**Dataset content:**
■ ■ ■ ■

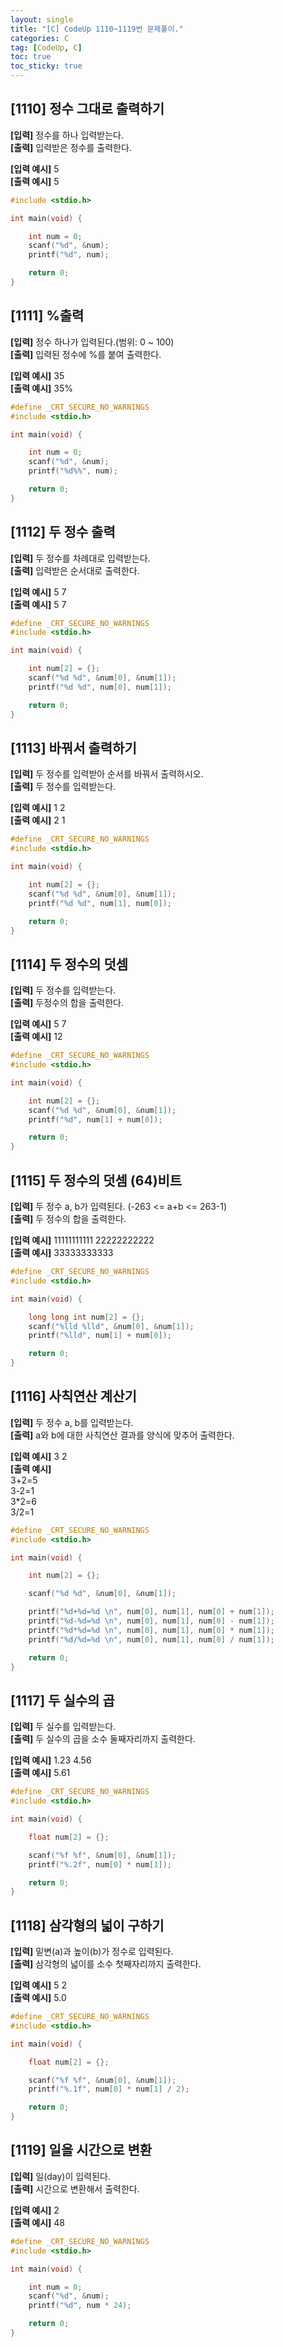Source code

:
```yaml
---
layout: single
title: "[C] CodeUp 1110~1119번 문제풀이."
categories: C
tag: [CodeUp, C]
toc: true
toc_sticky: true
---
```


## [1110] 정수 그대로 출력하기  
**[입력]** 정수를 하나 입력받는다.  
**[출력]** 입력받은 정수를 출력한다.


**[입력 예시]** 5  
**[출력 예시]** 5  
```c
#include <stdio.h>

int main(void) {

	int num = 0;
	scanf("%d", &num);
	printf("%d", num);

	return 0;
}
```


## [1111] %출력  
**[입력]** 정수 하나가 입력된다.(범위: 0 ~ 100)  
**[출력]** 입력된 정수에 %를 붙여 출력한다.


**[입력 예시]** 35  
**[출력 예시]** 35%  
```c
#define _CRT_SECURE_NO_WARNINGS
#include <stdio.h>

int main(void) {

	int num = 0;
	scanf("%d", &num);
	printf("%d%%", num);

	return 0;
}
```


## [1112] 두 정수 출력  
**[입력]** 두 정수를 차례대로 입력받는다.  
**[출력]** 입력받은 순서대로 출력한다.


**[입력 예시]** 5 7  
**[출력 예시]** 5 7  
```c
#define _CRT_SECURE_NO_WARNINGS
#include <stdio.h>

int main(void) {

	int num[2] = {};
	scanf("%d %d", &num[0], &num[1]);
	printf("%d %d", num[0], num[1]);

	return 0;
}
```


## [1113] 바꿔서 출력하기  
**[입력]** 두 정수를 입력받아 순서를 바꿔서 출력하시오.  
**[출력]** 두 정수를 입력받는다.


**[입력 예시]** 1 2  
**[출력 예시]** 2 1  
```c
#define _CRT_SECURE_NO_WARNINGS
#include <stdio.h>

int main(void) {

	int num[2] = {};
	scanf("%d %d", &num[0], &num[1]);
	printf("%d %d", num[1], num[0]);

	return 0;
}
```


## [1114] 두 정수의 덧셈  
**[입력]** 두 정수를 입력받는다.  
**[출력]** 두정수의 합을 출력한다.


**[입력 예시]** 5 7  
**[출력 예시]** 12  
```c
#define _CRT_SECURE_NO_WARNINGS
#include <stdio.h>

int main(void) {

	int num[2] = {};
	scanf("%d %d", &num[0], &num[1]);
	printf("%d", num[1] + num[0]);

	return 0;
}
```


## [1115] 두 정수의 덧셈 (64)비트  
**[입력]** 두 정수 a, b가 입력된다. (-263 <= a+b <= 263-1)  
**[출력]** 두 정수의 합을 출력한다.


**[입력 예시]** 11111111111 22222222222  
**[출력 예시]** 33333333333  
```c
#define _CRT_SECURE_NO_WARNINGS
#include <stdio.h>

int main(void) {

	long long int num[2] = {};
	scanf("%lld %lld", &num[0], &num[1]);
	printf("%lld", num[1] + num[0]);

	return 0;
}
```


## [1116] 사칙연산 계산기  
**[입력]** 두 정수 a, b를 입력받는다.  
**[출력]** a와 b에 대한 사칙연산 결과를 양식에 맞추어 출력한다.


**[입력 예시]** 3 2  
**[출력 예시]**  
3+2=5  
3-2=1  
3*2=6  
3/2=1  
```c
#define _CRT_SECURE_NO_WARNINGS
#include <stdio.h>

int main(void) {

	int num[2] = {};

	scanf("%d %d", &num[0], &num[1]);

	printf("%d+%d=%d \n", num[0], num[1], num[0] + num[1]);
	printf("%d-%d=%d \n", num[0], num[1], num[0] - num[1]);
	printf("%d*%d=%d \n", num[0], num[1], num[0] * num[1]);
	printf("%d/%d=%d \n", num[0], num[1], num[0] / num[1]);

	return 0;
}
```


## [1117] 두 실수의 곱  
**[입력]** 두 실수를 입력받는다.  
**[출력]** 두 실수의 곱을 소수 둘째자리까지 출력한다.


**[입력 예시]** 1.23 4.56  
**[출력 예시]** 5.61  
```c
#define _CRT_SECURE_NO_WARNINGS
#include <stdio.h>

int main(void) {

	float num[2] = {};

	scanf("%f %f", &num[0], &num[1]);
	printf("%.2f", num[0] * num[1]);

	return 0;
}
```


## [1118] 삼각형의 넓이 구하기  
**[입력]** 밑변(a)과 높이(b)가 정수로 입력된다.  
**[출력]** 삼각형의 넓이를 소수 첫째자리까지 출력한다.


**[입력 예시]** 5 2  
**[출력 예시]** 5.0  
```c
#define _CRT_SECURE_NO_WARNINGS
#include <stdio.h>

int main(void) {

	float num[2] = {};

	scanf("%f %f", &num[0], &num[1]);
	printf("%.1f", num[0] * num[1] / 2);

	return 0;
}
```


## [1119] 일을 시간으로 변환  
**[입력]** 일(day)이 입력된다.  
**[출력]** 시간으로 변환해서 출력한다.


**[입력 예시]** 2  
**[출력 예시]** 48  
```c
#define _CRT_SECURE_NO_WARNINGS
#include <stdio.h>

int main(void) {

	int num = 0;
	scanf("%d", &num);
	printf("%d", num * 24);

	return 0;
}
```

■ ■ ■ ■

**Work request:** Working down the entries above, count each line in which "CodeUp" occurs, and state only the resulting number.

**Your response:** 2